I agree with the above: what are your goals? That question in itself has often been too hard for me, and I’ll spend the odd appointment just working on that. What should my goals be? What can I improve? What am i avoiding?
My T starts each appointment the same way: how are you? She knows, by now, that’s not a particularly helpful question for me. But I also know - that’s my cue. I can go 2 ways with that question.
I can chat. About stuff. Sometimes that’s exactly what I need. Sometimes I do that because I’m just plain old avoiding the hard stuff.
The alternative, is I can use that question as a springboard for a hard work session. When she says “How are you?” My response is usually not all that much about how I am, so “I’m doing okay, so I’d like to talk about/work a bit more on...”.
I think people often misinterpret that initial opening of “How are you?” as common politeness (that’s the normal thing to say to a person you’ve just sat down with to speak to), or “My T hasn’t planned anything for today’s session. Again.”
Depending on the type of T, though? That’s absolutely not the case. Many psychotherapists deliberately let the therapy process be guided by you, at the pace you dictate. You decide what to work on, rather than them, and when that work gets done.
That is intended to build trust, but more importantly, leave control and ownership of the healing process with the client. Particularly with trauma patients, one popular theory is that the client feeling in control of the relationship, how quickly things move, what you’re prepared to talk about and when you’re ready to do that.
Trauma patients often come from a place where they have had little or no control over a significant relationship, and will naturally fall back into that dynamic. In essentially forcing the patient to take back control of their own healing, this type of approach is intended to help the patient not just gain the T’s trust, but relearn what a healthy relationship dynamic should be like.
It doesn’t work for everyone. For example, when Marsha Lineham originally coined DBT, she very deliberately forced patients to commit to a set process with fixed topics for each work, expectations about homework and preparation for the following week. That approach was because DBT recognised that, particularly for people who have BPD, they oftentimes come to therapy with a lot of resistance, and letting them control those initial skill-based parts of therapy was essential to getting anywhere.
With you? You’ve been journalling some really intense stuff, stuff that I think it would be helpful to have your T helping you process. You probably also have particular symptoms or function issues particular to you that you’d like to improve.
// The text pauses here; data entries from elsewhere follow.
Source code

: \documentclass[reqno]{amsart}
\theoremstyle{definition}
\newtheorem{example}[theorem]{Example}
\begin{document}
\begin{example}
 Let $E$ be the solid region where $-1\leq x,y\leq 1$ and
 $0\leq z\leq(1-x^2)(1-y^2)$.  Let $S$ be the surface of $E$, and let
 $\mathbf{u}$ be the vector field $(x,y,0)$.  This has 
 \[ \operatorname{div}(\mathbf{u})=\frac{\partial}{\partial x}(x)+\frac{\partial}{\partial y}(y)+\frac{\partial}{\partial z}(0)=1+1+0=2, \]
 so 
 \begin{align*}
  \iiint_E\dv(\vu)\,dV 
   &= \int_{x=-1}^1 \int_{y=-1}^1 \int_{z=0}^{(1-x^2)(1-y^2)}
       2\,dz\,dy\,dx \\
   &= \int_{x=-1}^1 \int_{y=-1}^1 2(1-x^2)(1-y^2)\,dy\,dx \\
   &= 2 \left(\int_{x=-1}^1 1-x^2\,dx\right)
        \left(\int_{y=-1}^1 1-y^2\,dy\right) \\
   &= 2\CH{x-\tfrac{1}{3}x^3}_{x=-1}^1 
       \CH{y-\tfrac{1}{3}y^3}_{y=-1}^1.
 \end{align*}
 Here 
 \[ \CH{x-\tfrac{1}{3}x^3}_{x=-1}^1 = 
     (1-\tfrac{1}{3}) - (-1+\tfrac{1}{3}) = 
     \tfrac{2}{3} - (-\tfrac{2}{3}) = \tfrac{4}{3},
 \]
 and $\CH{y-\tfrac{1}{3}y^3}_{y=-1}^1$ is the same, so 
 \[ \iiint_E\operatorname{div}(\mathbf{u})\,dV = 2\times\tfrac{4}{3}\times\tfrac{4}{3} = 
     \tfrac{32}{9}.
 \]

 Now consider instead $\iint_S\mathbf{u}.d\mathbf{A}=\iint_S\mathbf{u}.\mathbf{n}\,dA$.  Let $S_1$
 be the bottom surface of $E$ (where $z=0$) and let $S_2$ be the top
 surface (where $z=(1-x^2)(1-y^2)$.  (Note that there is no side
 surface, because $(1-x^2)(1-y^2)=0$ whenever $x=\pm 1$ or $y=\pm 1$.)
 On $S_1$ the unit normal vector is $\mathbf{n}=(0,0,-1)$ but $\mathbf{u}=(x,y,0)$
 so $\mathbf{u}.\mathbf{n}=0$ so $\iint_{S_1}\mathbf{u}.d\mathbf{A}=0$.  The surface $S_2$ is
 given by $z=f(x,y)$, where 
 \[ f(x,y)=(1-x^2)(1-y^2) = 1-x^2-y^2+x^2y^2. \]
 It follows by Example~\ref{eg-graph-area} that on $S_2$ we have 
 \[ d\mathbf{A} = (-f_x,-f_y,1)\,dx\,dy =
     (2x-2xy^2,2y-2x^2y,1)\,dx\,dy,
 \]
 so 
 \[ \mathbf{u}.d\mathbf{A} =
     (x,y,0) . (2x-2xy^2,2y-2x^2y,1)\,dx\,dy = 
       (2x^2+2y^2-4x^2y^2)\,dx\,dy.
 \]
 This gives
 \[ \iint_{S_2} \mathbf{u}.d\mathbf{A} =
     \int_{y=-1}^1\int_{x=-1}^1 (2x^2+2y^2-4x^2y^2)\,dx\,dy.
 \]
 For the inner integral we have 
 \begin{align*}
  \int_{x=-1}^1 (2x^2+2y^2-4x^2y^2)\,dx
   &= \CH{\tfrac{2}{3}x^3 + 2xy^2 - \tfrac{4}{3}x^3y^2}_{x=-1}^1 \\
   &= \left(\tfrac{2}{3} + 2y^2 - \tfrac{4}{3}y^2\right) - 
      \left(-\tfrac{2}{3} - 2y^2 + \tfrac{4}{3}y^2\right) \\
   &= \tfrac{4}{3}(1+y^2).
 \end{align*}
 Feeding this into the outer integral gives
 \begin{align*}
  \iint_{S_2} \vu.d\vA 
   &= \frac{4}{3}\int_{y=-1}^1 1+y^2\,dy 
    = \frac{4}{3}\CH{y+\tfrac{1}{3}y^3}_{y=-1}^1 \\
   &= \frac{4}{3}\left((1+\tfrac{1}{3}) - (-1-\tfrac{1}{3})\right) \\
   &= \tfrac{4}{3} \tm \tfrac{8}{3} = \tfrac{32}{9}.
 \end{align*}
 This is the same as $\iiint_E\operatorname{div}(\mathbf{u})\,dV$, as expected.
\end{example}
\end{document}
So, perhaps at the next appointment, you could go in ready with some notes about those things, and ask for your T’s help with (1) planning some therapy goals; (2) getting your T’s advice on the best way to prioritise and work towards those goals; (3) whether your T has their own thoughts about things they think you would benefit from working on; and then (4) coming up with a rough plan of how that’s going to work.
Your T is likely to keep starting your appointment with “How are you”, even having agreed the week before “We’re going to start processing my traumatic experiences so I can move on”, or “We’re going to discuss my children’s situation and how to manage that”. Because at each appointment, your T is likely to want to leave it up to you to take control of the process.
I hope that’s helpful. I floundered for a long time with seemingly endless, ‘wasted’ appointments where my T would ask me how I was and we’d spend the time discussing that, and ridiculously minor issues cropping up day to day, not realising they were waiting for me to stand up and say “This is what I need to work on - please help me with that, because I find it hard to just open up of my own accord”.
If it’s any consolation, some T’s take an even more rigourous approach to this. Freudian T’s are still around who will insist that any input from them is counter therapeutic. My sister spent several years with one of them, and since she didn’t want to talk? Many of those years the majority of her appointments were spent in complete silence, with her getting no feedback, inout or questions, and her (and her stubbornness!) quite happy to play the silent game! Not helpful!!